→ Work request: All of the data should be reproduced word for word, though its pictures must be omitted.

---------- Data supplied

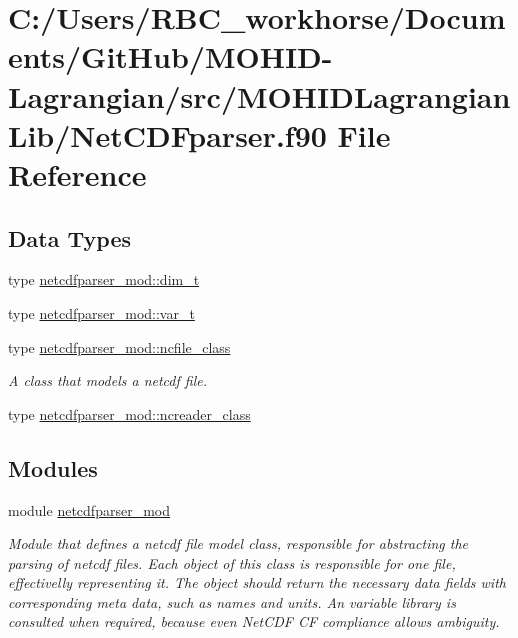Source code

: \hypertarget{_net_c_d_fparser_8f90}{}\section{C\+:/\+Users/\+R\+B\+C\+\_\+workhorse/\+Documents/\+Git\+Hub/\+M\+O\+H\+I\+D-\/\+Lagrangian/src/\+M\+O\+H\+I\+D\+Lagrangian\+Lib/\+Net\+C\+D\+Fparser.f90 File Reference}
\label{_net_c_d_fparser_8f90}
\subsection*{Data Types}
\begin{DoxyCompactItemize}
\item 
type \mbox{\hyperlink{structnetcdfparser__mod_1_1dim__t}{netcdfparser\+\_\+mod\+::dim\+\_\+t}}
\item 
type \mbox{\hyperlink{structnetcdfparser__mod_1_1var__t}{netcdfparser\+\_\+mod\+::var\+\_\+t}}
\item 
type \mbox{\hyperlink{structnetcdfparser__mod_1_1ncfile__class}{netcdfparser\+\_\+mod\+::ncfile\+\_\+class}}
\begin{DoxyCompactList}\small\item\em A class that models a netcdf file. \end{DoxyCompactList}\item 
type \mbox{\hyperlink{structnetcdfparser__mod_1_1ncreader__class}{netcdfparser\+\_\+mod\+::ncreader\+\_\+class}}
\end{DoxyCompactItemize}
\subsection*{Modules}
\begin{DoxyCompactItemize}
\item 
module \mbox{\hyperlink{namespacenetcdfparser__mod}{netcdfparser\+\_\+mod}}
\begin{DoxyCompactList}\small\item\em Module that defines a netcdf file model class, responsible for abstracting the parsing of netcdf files. Each object of this class is responsible for one file, effectivelly representing it. The object should return the necessary data fields with corresponding meta data, such as names and units. An variable library is consulted when required, because even Net\+C\+DF CF compliance allows ambiguity. \end{DoxyCompactList}\end{DoxyCompactItemize}
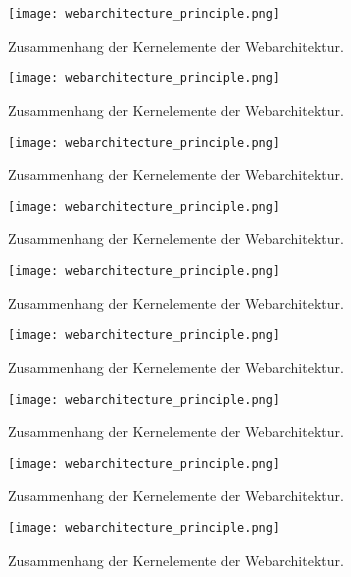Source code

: \begin{figure}[H]
	\centering
	\texttt{[image: webarchitecture\_principle.png]}
	\caption[Zusammenhang der Kernelemente der Webarchitektur]{Zusammenhang der Kernelemente der Webarchitektur.\protect\footnotemark}
\end{figure}
\begin{figure}[H]
	\centering
	\texttt{[image: webarchitecture\_principle.png]}
	\caption[Zusammenhang der Kernelemente der Webarchitektur]{Zusammenhang der Kernelemente der Webarchitektur.\protect\footnotemark}
\end{figure}
\begin{figure}[H]
	\centering
	\texttt{[image: webarchitecture\_principle.png]}
	\caption[Zusammenhang der Kernelemente der Webarchitektur]{Zusammenhang der Kernelemente der Webarchitektur.\protect\footnotemark}
\end{figure}
\begin{figure}[H]
	\centering
	\texttt{[image: webarchitecture\_principle.png]}
	\caption[Zusammenhang der Kernelemente der Webarchitektur]{Zusammenhang der Kernelemente der Webarchitektur.\protect\footnotemark}
\end{figure}
\begin{figure}[H]
	\centering
	\texttt{[image: webarchitecture\_principle.png]}
	\caption[Zusammenhang der Kernelemente der Webarchitektur]{Zusammenhang der Kernelemente der Webarchitektur.\protect\footnotemark}
\end{figure}
\begin{figure}[H]
	\centering
	\texttt{[image: webarchitecture\_principle.png]}
	\caption[Zusammenhang der Kernelemente der Webarchitektur]{Zusammenhang der Kernelemente der Webarchitektur.\protect\footnotemark}
\end{figure}
\begin{figure}[H]
	\centering
	\texttt{[image: webarchitecture\_principle.png]}
	\caption[Zusammenhang der Kernelemente der Webarchitektur]{Zusammenhang der Kernelemente der Webarchitektur.\protect\footnotemark}
\end{figure}
\begin{figure}[H]
	\centering
	\texttt{[image: webarchitecture\_principle.png]}
	\caption[Zusammenhang der Kernelemente der Webarchitektur]{Zusammenhang der Kernelemente der Webarchitektur.\protect\footnotemark}
\end{figure}
\begin{figure}[H]
	\centering
	\texttt{[image: webarchitecture\_principle.png]}
	\caption[Zusammenhang der Kernelemente der Webarchitektur]{Zusammenhang der Kernelemente der Webarchitektur.\protect\footnotemark}
\end{figure}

--------------------

→ Final answer:
Source code

: \hypertarget{_net_c_d_fparser_8f90}{}\section{C\+:/\+Users/\+R\+B\+C\+\_\+workhorse/\+Documents/\+Git\+Hub/\+M\+O\+H\+I\+D-\/\+Lagrangian/src/\+M\+O\+H\+I\+D\+Lagrangian\+Lib/\+Net\+C\+D\+Fparser.f90 File Reference}
\label{_net_c_d_fparser_8f90}
\subsection*{Data Types}
\begin{DoxyCompactItemize}
\item 
type \mbox{\hyperlink{structnetcdfparser__mod_1_1dim__t}{netcdfparser\+\_\+mod\+::dim\+\_\+t}}
\item 
type \mbox{\hyperlink{structnetcdfparser__mod_1_1var__t}{netcdfparser\+\_\+mod\+::var\+\_\+t}}
\item 
type \mbox{\hyperlink{structnetcdfparser__mod_1_1ncfile__class}{netcdfparser\+\_\+mod\+::ncfile\+\_\+class}}
\begin{DoxyCompactList}\small\item\em A class that models a netcdf file. \end{DoxyCompactList}\item 
type \mbox{\hyperlink{structnetcdfparser__mod_1_1ncreader__class}{netcdfparser\+\_\+mod\+::ncreader\+\_\+class}}
\end{DoxyCompactItemize}
\subsection*{Modules}
\begin{DoxyCompactItemize}
\item 
module \mbox{\hyperlink{namespacenetcdfparser__mod}{netcdfparser\+\_\+mod}}
\begin{DoxyCompactList}\small\item\em Module that defines a netcdf file model class, responsible for abstracting the parsing of netcdf files. Each object of this class is responsible for one file, effectivelly representing it. The object should return the necessary data fields with corresponding meta data, such as names and units. An variable library is consulted when required, because even Net\+C\+DF CF compliance allows ambiguity. \end{DoxyCompactList}\end{DoxyCompactItemize}
Source code

: \begin{figure}[H]
	\centering
	\texttt{[image: webarchitecture\_principle.png]}
	\caption[Zusammenhang der Kernelemente der Webarchitektur]{Zusammenhang der Kernelemente der Webarchitektur.\protect\footnotemark}
\end{figure}
\begin{figure}[H]
	\centering
	\texttt{[image: webarchitecture\_principle.png]}
	\caption[Zusammenhang der Kernelemente der Webarchitektur]{Zusammenhang der Kernelemente der Webarchitektur.\protect\footnotemark}
\end{figure}
\begin{figure}[H]
	\centering
	\texttt{[image: webarchitecture\_principle.png]}
	\caption[Zusammenhang der Kernelemente der Webarchitektur]{Zusammenhang der Kernelemente der Webarchitektur.\protect\footnotemark}
\end{figure}
\begin{figure}[H]
	\centering
	\texttt{[image: webarchitecture\_principle.png]}
	\caption[Zusammenhang der Kernelemente der Webarchitektur]{Zusammenhang der Kernelemente der Webarchitektur.\protect\footnotemark}
\end{figure}
\begin{figure}[H]
	\centering
	\texttt{[image: webarchitecture\_principle.png]}
	\caption[Zusammenhang der Kernelemente der Webarchitektur]{Zusammenhang der Kernelemente der Webarchitektur.\protect\footnotemark}
\end{figure}
\begin{figure}[H]
	\centering
	\texttt{[image: webarchitecture\_principle.png]}
	\caption[Zusammenhang der Kernelemente der Webarchitektur]{Zusammenhang der Kernelemente der Webarchitektur.\protect\footnotemark}
\end{figure}
\begin{figure}[H]
	\centering
	\texttt{[image: webarchitecture\_principle.png]}
	\caption[Zusammenhang der Kernelemente der Webarchitektur]{Zusammenhang der Kernelemente der Webarchitektur.\protect\footnotemark}
\end{figure}
\begin{figure}[H]
	\centering
	\texttt{[image: webarchitecture\_principle.png]}
	\caption[Zusammenhang der Kernelemente der Webarchitektur]{Zusammenhang der Kernelemente der Webarchitektur.\protect\footnotemark}
\end{figure}
\begin{figure}[H]
	\centering
	\texttt{[image: webarchitecture\_principle.png]}
	\caption[Zusammenhang der Kernelemente der Webarchitektur]{Zusammenhang der Kernelemente der Webarchitektur.\protect\footnotemark}
\end{figure}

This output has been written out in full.